VonNellius IreneNellius Irene
Lesezeit: 3 Minuten
  • Analysten haben die prognostizierten Entschädigungskosten der Banken im Vorfeld des Urteils des Obersten Gerichtshofs Großbritanniens um bis zu 30 % gesenkt.
  • Die Aufsichtsbehörden gehen verstärkt gegen irreführende Rechtsangebote nach dem Prinzip „Kein Erfolg, keine Gebühren“ vor, die sich an Autokreditnehmer richten.
  • Banken sind nach wie vor rechtlichen Risiken durch ähnliche Provisionsstrukturen in anderen Branchen ausgesetzt.

Marktexperten haben ihre Prognosen hinsichtlich der potenziellen Entschädigungszahlungen, die Banken Verbrauchern schulden könnten, nach unten korrigiert, da der Oberste Gerichtshof Großbritanniens in Kürze ein mit Spannung erwartetes Urteil über versteckte Provisionen im Zusammenhang mit Autokrediten fällen wird.

Das Urteil, das für diesen Freitag erwartet wird, folgt einer Entscheidung des Berufungsgerichts , die eine Welle von Entschädigungsklagen von Autokäufern auslöste. Diese gaben an, durch nicht offengelegte Provisionen, die Banken an Autohäuser zahlten, irregeführt worden zu sein. Der Fall hat sich seither zu einem Brennpunkt im britischen Finanzsektor entwickelt, da es um potenziell Milliarden Pfund geht.

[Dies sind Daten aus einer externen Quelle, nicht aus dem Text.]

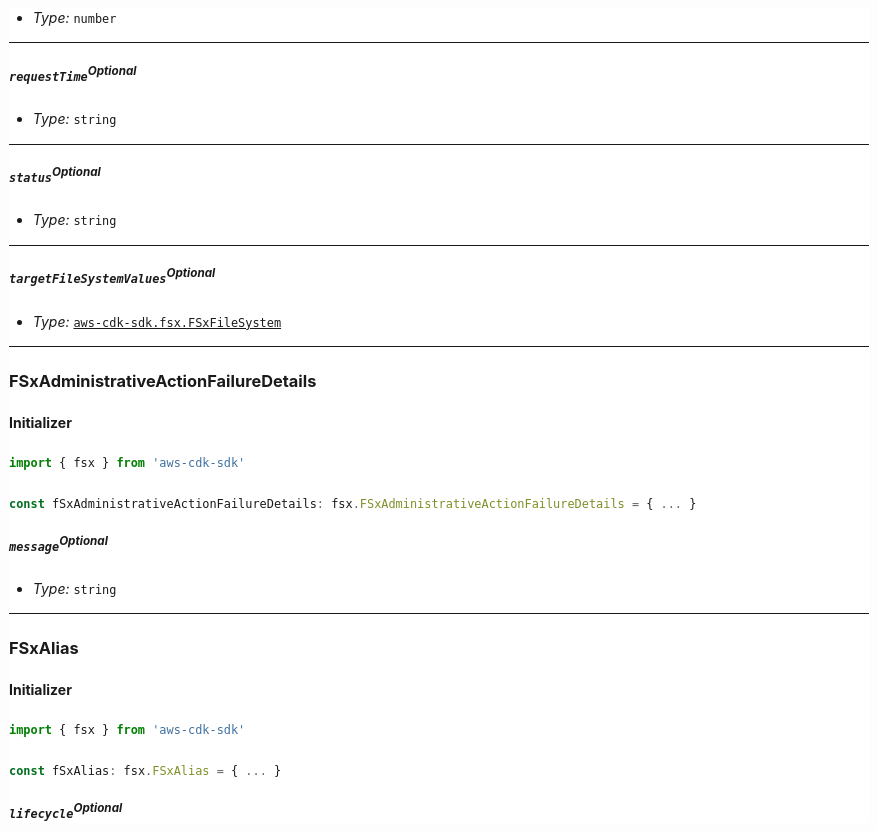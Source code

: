 - *Type:* `number`

---

##### `requestTime`<sup>Optional</sup> <a name="aws-cdk-sdk.fsx.FSxAdministrativeAction.property.requestTime"></a>

- *Type:* `string`

---

##### `status`<sup>Optional</sup> <a name="aws-cdk-sdk.fsx.FSxAdministrativeAction.property.status"></a>

- *Type:* `string`

---

##### `targetFileSystemValues`<sup>Optional</sup> <a name="aws-cdk-sdk.fsx.FSxAdministrativeAction.property.targetFileSystemValues"></a>

- *Type:* [`aws-cdk-sdk.fsx.FSxFileSystem`](#aws-cdk-sdk.fsx.FSxFileSystem)

---

### FSxAdministrativeActionFailureDetails <a name="aws-cdk-sdk.fsx.FSxAdministrativeActionFailureDetails"></a>

#### Initializer <a name="[object Object].Initializer"></a>

```typescript
import { fsx } from 'aws-cdk-sdk'

const fSxAdministrativeActionFailureDetails: fsx.FSxAdministrativeActionFailureDetails = { ... }
```

##### `message`<sup>Optional</sup> <a name="aws-cdk-sdk.fsx.FSxAdministrativeActionFailureDetails.property.message"></a>

- *Type:* `string`

---

### FSxAlias <a name="aws-cdk-sdk.fsx.FSxAlias"></a>

#### Initializer <a name="[object Object].Initializer"></a>

```typescript
import { fsx } from 'aws-cdk-sdk'

const fSxAlias: fsx.FSxAlias = { ... }
```

##### `lifecycle`<sup>Optional</sup> <a name="aws-cdk-sdk.fsx.FSxAlias.property.lifecycle"></a>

Ein Urteil des Obersten Gerichtshofs könnte die Entschädigungsverpflichtungen der Banken drastisch reduzieren

Analysten gehen jedoch mittlerweile davon aus, dass der Oberste Gerichtshof den Anwendungsbereich des früheren Urteils einschränken könnte, wodurch der geschätzte finanzielle Schaden für die Banken reduziert und die ripple des Urteils auf andere provisionsbasierte Branchen wahrscheinlich eingedämmt würden.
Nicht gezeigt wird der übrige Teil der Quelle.